WHAT IS NEEDED:
Restate all entries exactly. Skip the images.

RECORDS SHOWN:

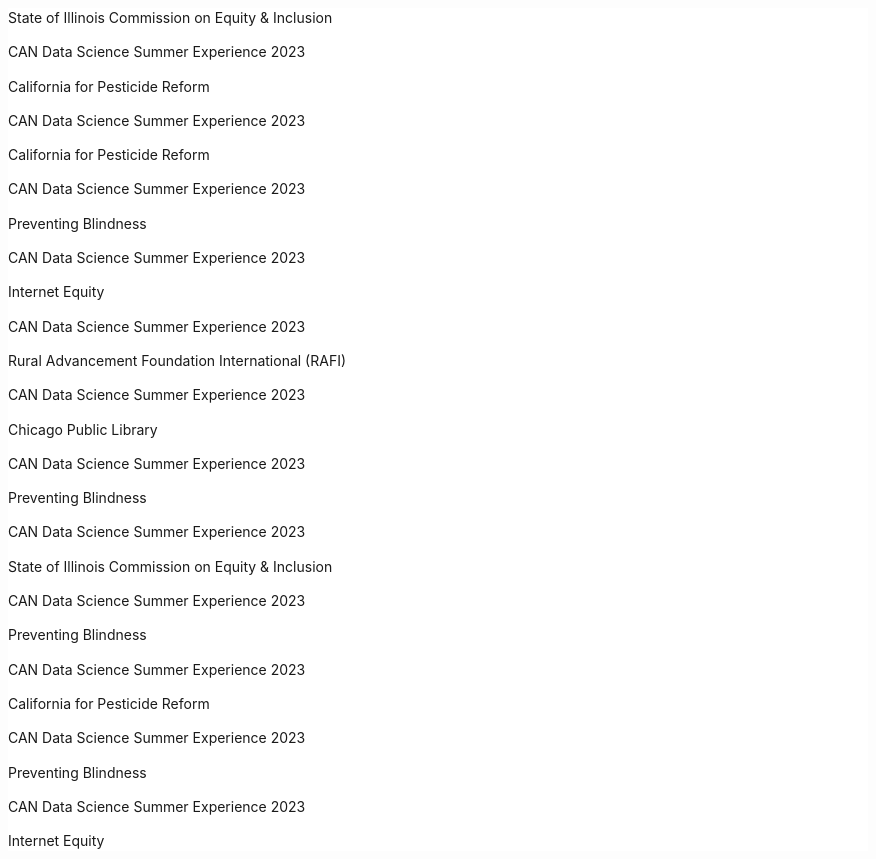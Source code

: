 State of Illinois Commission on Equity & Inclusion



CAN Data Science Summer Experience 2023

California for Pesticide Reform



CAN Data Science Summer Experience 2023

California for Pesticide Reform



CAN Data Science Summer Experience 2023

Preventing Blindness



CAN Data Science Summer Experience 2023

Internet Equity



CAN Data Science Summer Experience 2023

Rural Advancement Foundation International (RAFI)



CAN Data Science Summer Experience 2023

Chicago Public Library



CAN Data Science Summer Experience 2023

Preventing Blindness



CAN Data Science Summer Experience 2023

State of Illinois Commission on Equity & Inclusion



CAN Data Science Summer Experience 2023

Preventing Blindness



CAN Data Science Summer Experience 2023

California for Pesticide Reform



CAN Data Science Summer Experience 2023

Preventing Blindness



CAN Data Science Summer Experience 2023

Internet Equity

YOUR SOLUTION:
Source code

: State of Illinois Commission on Equity & Inclusion



CAN Data Science Summer Experience 2023

California for Pesticide Reform



CAN Data Science Summer Experience 2023

California for Pesticide Reform



CAN Data Science Summer Experience 2023

Preventing Blindness



CAN Data Science Summer Experience 2023

Internet Equity



CAN Data Science Summer Experience 2023

Rural Advancement Foundation International (RAFI)



CAN Data Science Summer Experience 2023

Chicago Public Library



CAN Data Science Summer Experience 2023

Preventing Blindness



CAN Data Science Summer Experience 2023

State of Illinois Commission on Equity & Inclusion



CAN Data Science Summer Experience 2023

Preventing Blindness



CAN Data Science Summer Experience 2023

California for Pesticide Reform



CAN Data Science Summer Experience 2023

Preventing Blindness



CAN Data Science Summer Experience 2023

Internet Equity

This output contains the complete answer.